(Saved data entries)
■ ■ ■

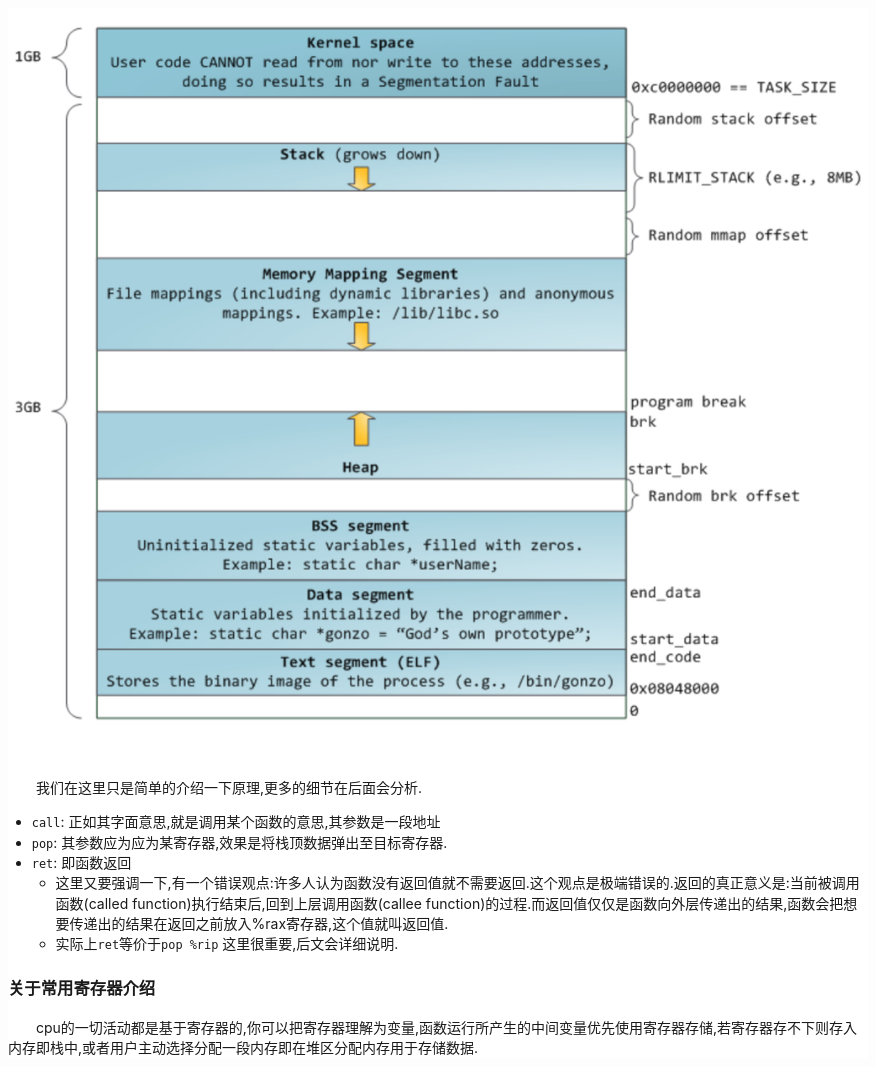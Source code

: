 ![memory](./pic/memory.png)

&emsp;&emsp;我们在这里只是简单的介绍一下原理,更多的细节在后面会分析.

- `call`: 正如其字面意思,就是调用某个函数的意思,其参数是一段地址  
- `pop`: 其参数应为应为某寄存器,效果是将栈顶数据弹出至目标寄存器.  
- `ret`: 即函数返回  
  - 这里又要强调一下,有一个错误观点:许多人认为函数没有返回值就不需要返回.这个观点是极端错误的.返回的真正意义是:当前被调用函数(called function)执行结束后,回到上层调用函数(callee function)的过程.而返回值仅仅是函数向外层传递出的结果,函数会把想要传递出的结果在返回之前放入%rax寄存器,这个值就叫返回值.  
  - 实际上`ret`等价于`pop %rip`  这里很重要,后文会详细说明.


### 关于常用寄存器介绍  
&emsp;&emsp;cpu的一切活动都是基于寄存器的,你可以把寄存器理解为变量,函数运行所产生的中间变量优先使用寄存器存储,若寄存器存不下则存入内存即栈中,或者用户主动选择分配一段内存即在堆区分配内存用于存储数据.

■ ■ ■

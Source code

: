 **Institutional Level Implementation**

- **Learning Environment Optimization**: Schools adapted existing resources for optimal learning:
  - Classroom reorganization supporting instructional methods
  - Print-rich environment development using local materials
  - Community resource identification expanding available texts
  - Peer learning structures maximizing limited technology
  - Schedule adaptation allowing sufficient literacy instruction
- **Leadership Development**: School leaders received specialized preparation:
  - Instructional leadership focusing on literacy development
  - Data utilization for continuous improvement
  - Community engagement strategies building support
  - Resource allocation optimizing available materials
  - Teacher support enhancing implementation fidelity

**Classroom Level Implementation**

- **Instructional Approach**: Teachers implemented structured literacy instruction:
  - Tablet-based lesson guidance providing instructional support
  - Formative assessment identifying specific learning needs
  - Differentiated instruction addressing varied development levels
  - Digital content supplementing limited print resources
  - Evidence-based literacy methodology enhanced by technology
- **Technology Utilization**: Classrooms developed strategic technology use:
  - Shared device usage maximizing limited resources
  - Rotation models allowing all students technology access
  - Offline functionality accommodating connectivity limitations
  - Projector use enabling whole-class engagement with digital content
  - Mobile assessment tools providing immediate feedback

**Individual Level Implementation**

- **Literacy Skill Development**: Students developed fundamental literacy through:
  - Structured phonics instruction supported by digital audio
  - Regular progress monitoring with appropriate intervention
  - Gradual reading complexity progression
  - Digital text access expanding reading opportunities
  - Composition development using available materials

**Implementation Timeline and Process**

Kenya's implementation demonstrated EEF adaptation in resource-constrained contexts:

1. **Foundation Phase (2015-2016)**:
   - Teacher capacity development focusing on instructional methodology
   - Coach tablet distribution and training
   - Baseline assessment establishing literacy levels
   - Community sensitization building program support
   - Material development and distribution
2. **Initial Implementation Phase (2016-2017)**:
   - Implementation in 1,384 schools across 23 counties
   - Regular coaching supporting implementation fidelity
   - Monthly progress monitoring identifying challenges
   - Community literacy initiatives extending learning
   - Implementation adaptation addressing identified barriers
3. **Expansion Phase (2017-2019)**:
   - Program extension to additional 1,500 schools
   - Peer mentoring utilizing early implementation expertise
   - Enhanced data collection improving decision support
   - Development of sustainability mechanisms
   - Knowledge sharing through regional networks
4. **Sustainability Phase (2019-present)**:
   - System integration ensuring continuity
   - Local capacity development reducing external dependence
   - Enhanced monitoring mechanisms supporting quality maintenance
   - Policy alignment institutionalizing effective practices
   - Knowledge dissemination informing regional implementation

■ ■ ■

**Assigned task**
Could you return exactly the lines above from the line with "- Community sensitization" to the line with "- Enhanced monitoring", both included, and nothing else?

**Written answer**
   - Community sensitization building program support
   - Material development and distribution
2. **Initial Implementation Phase (2016-2017)**:
   - Implementation in 1,384 schools across 23 counties
   - Regular coaching supporting implementation fidelity
   - Monthly progress monitoring identifying challenges
   - Community literacy initiatives extending learning
   - Implementation adaptation addressing identified barriers
3. **Expansion Phase (2017-2019)**:
   - Program extension to additional 1,500 schools
   - Peer mentoring utilizing early implementation expertise
   - Enhanced data collection improving decision support
   - Development of sustainability mechanisms
   - Knowledge sharing through regional networks
4. **Sustainability Phase (2019-present)**:
   - System integration ensuring continuity
   - Local capacity development reducing external dependence
   - Enhanced monitoring mechanisms supporting quality maintenance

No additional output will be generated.